Entries provided:
■ ■ ■ ■ ■
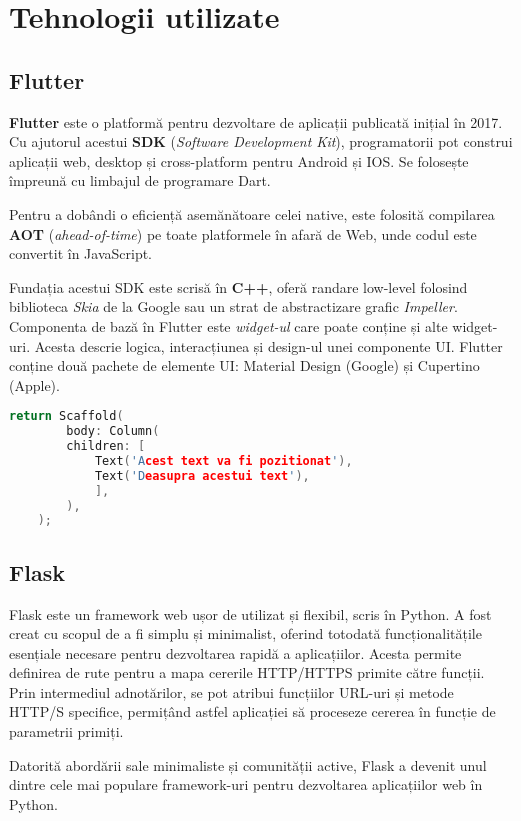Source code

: \chapter{Tehnologii utilizate}

\section{Flutter}

\textbf{Flutter} este o platformă pentru dezvoltare de aplicații publicată inițial în 2017. Cu ajutorul acestui \textbf{SDK} (\emph{Software Development Kit}), programatorii pot construi aplicații web, desktop și cross-platform pentru Android și IOS. Se folosește împreună cu limbajul de programare Dart.

Pentru a dobândi o eficiență asemănătoare celei native, este folosită compilarea \textbf{AOT} (\emph{ahead-of-time}) pe toate platformele în afară de Web, unde codul este convertit în JavaScript.

Fundația acestui SDK este scrisă în \textbf{C++}, oferă randare low-level folosind biblioteca \emph{Skia} de la Google sau un strat de abstractizare grafic \emph{Impeller}. Componenta de bază în Flutter este \emph{widget-ul} care poate conține și alte widget-uri. Acesta descrie logica, interacțiunea și design-ul unei componente UI. Flutter conține două pachete de elemente UI: Material Design (Google) și Cupertino (Apple).

\begin{lstlisting}[language=C++, caption=Widget Scaffold]
	return Scaffold(
		body: Column(
		children: [
			Text('Acest text va fi pozitionat'),
			Text('Deasupra acestui text'),
			],
		),
	);
\end{lstlisting}

\section{Flask}

Flask este un framework web ușor de utilizat și flexibil, scris în Python. A fost creat cu scopul de a fi simplu și minimalist, oferind totodată funcționalitățile esențiale necesare pentru dezvoltarea rapidă a aplicațiilor. Acesta permite definirea de rute pentru a mapa cererile HTTP/HTTPS primite către funcții. Prin intermediul adnotărilor, se pot atribui funcțiilor URL-uri și metode HTTP/S specifice, permițând astfel aplicației să proceseze cererea în funcție de parametrii primiți.

Datorită abordării sale minimaliste și comunității active, Flask a devenit unul dintre cele mai populare framework-uri pentru dezvoltarea aplicațiilor web în Python.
■ ■ ■ ■ ■
What is needed: Could the entries be output exactly as written, but without their images?

Exercise output:
Source code

: \chapter{Tehnologii utilizate}

\section{Flutter}

\textbf{Flutter} este o platformă pentru dezvoltare de aplicații publicată inițial în 2017. Cu ajutorul acestui \textbf{SDK} (\emph{Software Development Kit}), programatorii pot construi aplicații web, desktop și cross-platform pentru Android și IOS. Se folosește împreună cu limbajul de programare Dart.

Pentru a dobândi o eficiență asemănătoare celei native, este folosită compilarea \textbf{AOT} (\emph{ahead-of-time}) pe toate platformele în afară de Web, unde codul este convertit în JavaScript.

Fundația acestui SDK este scrisă în \textbf{C++}, oferă randare low-level folosind biblioteca \emph{Skia} de la Google sau un strat de abstractizare grafic \emph{Impeller}. Componenta de bază în Flutter este \emph{widget-ul} care poate conține și alte widget-uri. Acesta descrie logica, interacțiunea și design-ul unei componente UI. Flutter conține două pachete de elemente UI: Material Design (Google) și Cupertino (Apple).

\begin{lstlisting}[language=C++, caption=Widget Scaffold]
	return Scaffold(
		body: Column(
		children: [
			Text('Acest text va fi pozitionat'),
			Text('Deasupra acestui text'),
			],
		),
	);
\end{lstlisting}

\section{Flask}

Flask este un framework web ușor de utilizat și flexibil, scris în Python. A fost creat cu scopul de a fi simplu și minimalist, oferind totodată funcționalitățile esențiale necesare pentru dezvoltarea rapidă a aplicațiilor. Acesta permite definirea de rute pentru a mapa cererile HTTP/HTTPS primite către funcții. Prin intermediul adnotărilor, se pot atribui funcțiilor URL-uri și metode HTTP/S specifice, permițând astfel aplicației să proceseze cererea în funcție de parametrii primiți.

Datorită abordării sale minimaliste și comunității active, Flask a devenit unul dintre cele mai populare framework-uri pentru dezvoltarea aplicațiilor web în Python.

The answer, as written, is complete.